As mentioned, comments to the Advanced Notice are due July 2, 2024, and the FAR Council has given contractors an indication not only of additional requirements the Council is considering, but also of the types of information it would like to receive. For example, the FAR Council has indicated its intent to require offerors to identify the “provenance of the supply chain for the semiconductor components for each electronic product provided to the Government,” which would require contractors to identify not only their vendors, but also the vendor facilities responsible for the “design, fabrication, assembly, packaging, and test” of the products, in addition to identifying the code manufacturers. The Council also is considering use of a Department of Commerce run website identifying specific electronic products and services that include Covered Semiconductor Products or Services covered by this prohibition.

The Advanced Notice also contains eighteen (18) specific questions the Council is seeking input from industry on, including:

  • Clarifications to the scope of the prohibition or definitions
  • Whether companies have “sufficient visibility” into supply chains to meet these prohibitions
  • How the prohibition will impact companies, and in particular, small and disadvantaged businesses,
  • How long it will take for companies to provide compliant products and services
  • And any other information needed to effectively comply with future rulemaking.

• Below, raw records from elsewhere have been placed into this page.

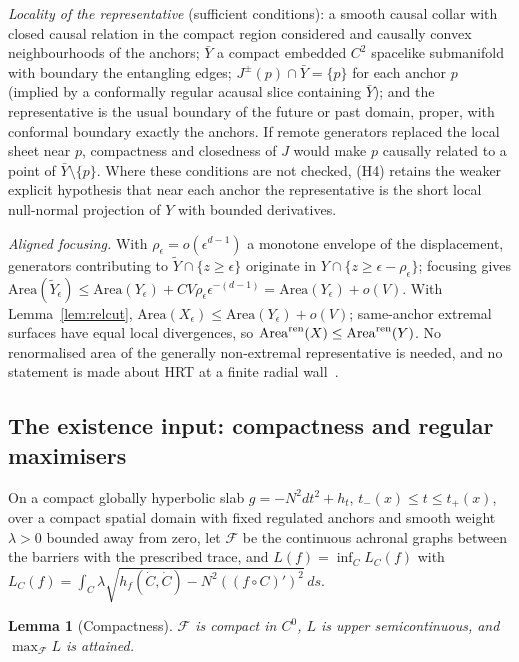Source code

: \documentclass[aps,prd,onecolumn,superscriptaddress,nofootinbib,amsmath,amssymb,11pt]{revtex4-2}
\newtheorem{lemma}[theorem]{Lemma}
\theoremstyle{definition}
\newcommand{\eps}{\epsilon}
\begin{document}
\emph{Locality of the representative} (sufficient conditions): a smooth causal collar with closed causal relation in the compact
region considered and causally convex neighbourhoods of the anchors; $\bar Y$ a compact embedded $C^2$ spacelike submanifold with
boundary the entangling edges; $J^\pm(p)\cap\bar Y=\{p\}$ for each anchor $p$ (implied by a conformally regular acausal slice containing
$\bar Y$); and the representative is the usual boundary of the future or past domain, proper, with conformal boundary exactly the
anchors. If remote generators replaced the local sheet near $p$, compactness and closedness of $J$ would make $p$ causally related to a
point of $\bar Y\setminus\{p\}$. Where these conditions are not checked, (H4) retains the weaker explicit hypothesis that near each anchor
the representative is the short local null-normal projection of $Y$ with bounded derivatives.

\emph{Aligned focusing.} With $\rho_\eps=o(\eps^{d-1})$ a monotone envelope of the displacement, generators contributing to
$\tilde Y\cap\{z\ge\eps\}$ originate in $Y\cap\{z\ge\eps-\rho_\eps\}$; focusing gives
$\mathrm{Area}(\tilde Y_\eps)\le\mathrm{Area}(Y_\eps)+CV\rho_\eps\eps^{-(d-1)}=\mathrm{Area}(Y_\eps)+o(V)$. With Lemma~\ref{lem:relcut},
$\mathrm{Area}(X_\eps)\le\mathrm{Area}(Y_\eps)+o(V)$; same-anchor extremal surfaces have equal local divergences, so
$\mathrm{Area}^{\rm ren}(X)\le\mathrm{Area}^{\rm ren}(Y)$. No renormalised area of the generally non-extremal representative is needed, and no
statement is made about HRT at a finite radial wall~\cite{GradoWhiteMarolfWeinberg2021}.

\subsection{The existence input: compactness and regular maximisers}\label{sec:stripexist}

On a compact globally hyperbolic slab $g=-N^2dt^2+h_t$, $t_-(x)\le t\le t_+(x)$, over a compact spatial domain with fixed regulated anchors
and smooth weight $\lambda>0$ bounded away from zero, let $\mathcal F$ be the continuous achronal graphs between the barriers with the
prescribed trace, and $L(f)=\inf_CL_C(f)$ with $L_C(f)=\int_C\lambda\sqrt{h_f(\dot C,\dot C)-N^2((f\circ C)')^2}\,ds$.

\begin{lemma}[Compactness]\label{lem:stripcompact}
$\mathcal F$ is compact in $C^0$, $L$ is upper semicontinuous, and $\max_{\mathcal F}L$ is attained.
\end{lemma}
\end{document}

As we have seen in recent regulatory implementation of sourcing restrictions, the proposed rules themselves often are ambiguous and leave contractors with little insight into how the Government anticipates and expects companies to comply with these obligations. We also know from the Section 889 regulations, as well as the FASCSA regulations – both of which still remain in “Interim” draft form – the FAR Council can be slow to provide guidance and clarity once the regulations have been drafted and become effective. Contractors are encouraged now to analyze their supply chains, determine how this forthcoming rule will impact companies, and submit questions and comments to the FAR Council prior to the July 2, 2024 deadline.